Cependant, en peignant ces mouvements, on transgresse en général toutes les règles. Aussi convient-il que je rapporte ici, sur la situation et les mouvements des membres, plusieurs observations que j’ai puisées dans la nature ; d’où nous devrons bien comprendre avec quelle mesure il faut employer ces différents mouvements. J’ai reconnu chez l’homme, en effet, combien, dans son attitude entière, tout son corps est subordonné à la tête, qui, de tous les membres, est le plus pesant. Or, s’il appuie tout son corps sur un seul et même pied, toujours ce pied, comme la base d’une colonne, sera placé perpendiculairement sous la tête ; et le visage d’une personne ainsi posée est presque toujours tourné vers le point où le pied est dirigé.

Nous avons remarqué que, quelquefois, les mouvements de la tête sont tels, qu’elle n’a pas toujours au-dessous d’elle quelques parties du corps possédant une pesanteur constante, à moins qu’elle n’attire, ce qui est certain, quelque membre dans la partie opposée, comme un bras de balance, pour lui faire contre-poids. Nous voyons que ce fait a lieu lorsqu’une personne, soutenant un fardeau à bras tendu, tient un pied fixé fermement comme le fuseau de la balance, et résiste, avec toute l’autre partie du corps, pour maintenir l’équilibre.

J’ai compris que la tête de l’homme qui se tient debout ne peut se pencher en arrière au delà de la position où les yeux aperçoivent le milieu du ciel, et qu’elle ne saurait se tourner par côté au delà du point où le menton atteindra l’épaule. Quant à cette partie du corps où nous nous ceignons, c’est à peine si nous pouvons la tourner en dedans suffisamment pour que l’épaule arrive en droite ligne au-dessus de l’ombilic. Les mouvements des bras et des jambes sont plus libres, afin de ne pas gêner les parties nobles du corps.
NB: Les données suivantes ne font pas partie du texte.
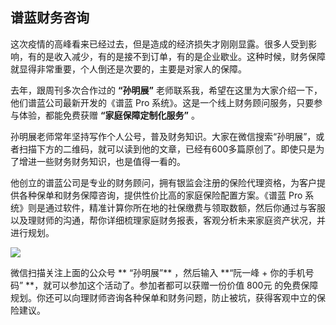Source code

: ## 谱蓝财务咨询

这次疫情的高峰看来已经过去，但是造成的经济损失才刚刚显露。很多人受到影响，有的是收入减少，有的是接不到订单，有的是企业歇业。这种时候，财务保障就显得非常重要，个人倒还是次要的，主要是对家人的保障。

去年，跟周刊多次合作过的 **“孙明展”** 老师联系我，希望在这里为大家介绍一下，他们谱蓝公司最新开发的《谱蓝 Pro 系统》。这是一个线上财务顾问服务，只要参与体验，都能免费获赠 **“家庭保障定制化服务”** 。

孙明展老师常年坚持写作个人公号，普及财务知识。大家在微信搜索“孙明展”，或者扫描下方的二维码，就可以读到他的文章，已经有600多篇原创了。即使只是为了增进一些财务财务知识，也是值得一看的。

他创立的谱蓝公司是专业的财务顾问，拥有银监会注册的保险代理资格，为客户提供各种保单和财务保障咨询，提供性价比高的家庭保险配置方案。《谱蓝 Pro 系统》则是通过软件，精准计算你所在地的社保缴费与领取数额，然后你通过与客服以及理财师的沟通，帮你详细梳理家庭财务报表，客观分析未来家庭资产状况，并进行规划。

![](https://www.wangbase.com/blogimg/asset/202003/bg2020030901.jpg)

微信扫描关注上面的公众号 ** “孙明展”**  ，然后输入 **“阮一峰 + 你的手机号码” **，就可以参加这个活动了。参加者都可以获赠一份价值 800元 的免费保障规划。你还可以向理财师咨询各种保单和财务问题，防止被坑，获得客观中立的保险建议。
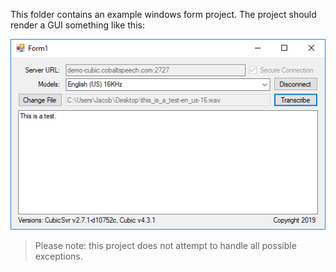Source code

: This folder contains an example windows form project.  The project should render a GUI something like this:

![Image of Example GUI](./ExampleWindowsGUI.PNG)

> Please note: this project does not attempt to handle all possible exceptions.
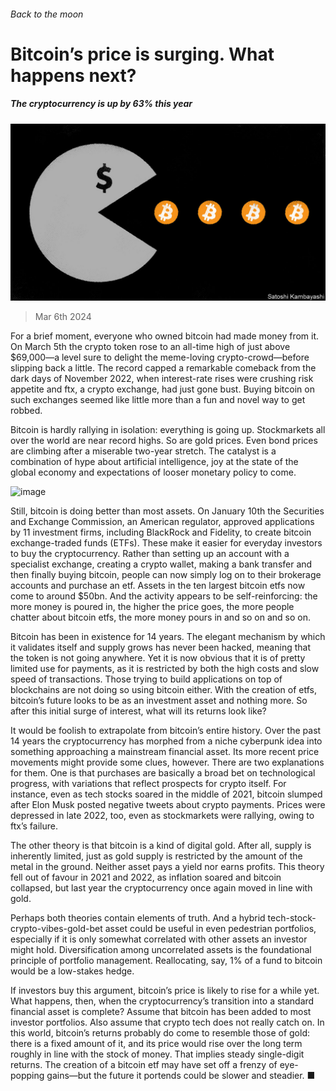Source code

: ###### Back to the moon

# Bitcoin’s price is surging. What happens next? 

##### The cryptocurrency is up by 63% this year 

![image](images/20240309_FND003.jpg) 

> Mar 6th 2024 

For a brief moment, everyone who owned bitcoin had made money from it. On March 5th the crypto token rose to an all-time high of just above $69,000—a level sure to delight the meme-loving crypto-crowd—before slipping back a little. The record capped a remarkable comeback from the dark days of November 2022, when interest-rate rises were crushing risk appetite and ftx, a crypto exchange, had just gone bust. Buying bitcoin on such exchanges seemed like little more than a fun and novel way to get robbed.

Bitcoin is hardly rallying in isolation: everything is going up. Stockmarkets all over the world are near record highs. So are gold prices. Even bond prices are climbing after a miserable two-year stretch. The catalyst is a combination of hype about artificial intelligence, joy at the state of the global economy and expectations of looser monetary policy to come. 

![image](images/20240309_FNC726.png) 


Still, bitcoin is doing better than most assets. On January 10th the Securities and Exchange Commission, an American regulator, approved applications by 11 investment firms, including BlackRock and Fidelity, to create bitcoin exchange-traded funds (ETFs). These make it easier for everyday investors to buy the cryptocurrency. Rather than setting up an account with a specialist exchange, creating a crypto wallet, making a bank transfer and then finally buying bitcoin, people can now simply log on to their brokerage accounts and purchase an etf. Assets in the ten largest bitcoin etfs now come to around $50bn. And the activity appears to be self-reinforcing: the more money is poured in, the higher the price goes, the more people chatter about bitcoin etfs, the more money pours in and so on and so on. 

Bitcoin has been in existence for 14 years. The elegant mechanism by which it validates itself and supply grows has never been hacked, meaning that the token is not going anywhere. Yet it is now obvious that it is of pretty limited use for payments, as it is restricted by both the high costs and slow speed of transactions. Those trying to build applications on top of blockchains are not doing so using bitcoin either. With the creation of etfs, bitcoin’s future looks to be as an investment asset and nothing more. So after this initial surge of interest, what will its returns look like?

It would be foolish to extrapolate from bitcoin’s entire history. Over the past 14 years the cryptocurrency has morphed from a niche cyberpunk idea into something approaching a mainstream financial asset. Its more recent price movements might provide some clues, however. There are two explanations for them. One is that purchases are basically a broad bet on technological progress, with variations that reflect prospects for crypto itself. For instance, even as tech stocks soared in the middle of 2021, bitcoin slumped after Elon Musk posted negative tweets about crypto payments. Prices were depressed in late 2022, too, even as stockmarkets were rallying, owing to ftx’s failure. 

The other theory is that bitcoin is a kind of digital gold. After all, supply is inherently limited, just as gold supply is restricted by the amount of the metal in the ground. Neither asset pays a yield nor earns profits. This theory fell out of favour in 2021 and 2022, as inflation soared and bitcoin collapsed, but last year the cryptocurrency once again moved in line with gold. 

Perhaps both theories contain elements of truth. And a hybrid tech-stock-crypto-vibes-gold-bet asset could be useful in even pedestrian portfolios, especially if it is only somewhat correlated with other assets an investor might hold. Diversification among uncorrelated assets is the foundational principle of portfolio management. Reallocating, say, 1% of a fund to bitcoin would be a low-stakes hedge. 

If investors buy this argument, bitcoin’s price is likely to rise for a while yet. What happens, then, when the cryptocurrency’s transition into a standard financial asset is complete? Assume that bitcoin has been added to most investor portfolios. Also assume that crypto tech does not really catch on. In this world, bitcoin’s returns probably do come to resemble those of gold: there is a fixed amount of it, and its price would rise over the long term roughly in line with the stock of money. That implies steady single-digit returns. The creation of a bitcoin etf may have set off a frenzy of eye-popping gains—but the future it portends could be slower and steadier. ■



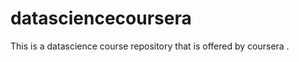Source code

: datasciencecoursera
===================

This is a datascience course repository that is offered by coursera .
J’ai remarqué, d’après la nature, qu’avec le bras tendu les mains ne peuvent presque jamais s’élever au-dessus de la tête et le coude au delà des épaules, et de même, que le pied, quand la jambe est tendue, ne saurait s’élever au-dessus du genou, ni s’écarter de l’autre pied d’une quantité plus grande que sa propre mesure.

J’ai fait cette observation que, si nous élevons une main, toutes les parties qui sont de son côté, jusqu’au pied, suivent ce mouvement, et que le talon même est entraîné par le bras à se soulever du sol.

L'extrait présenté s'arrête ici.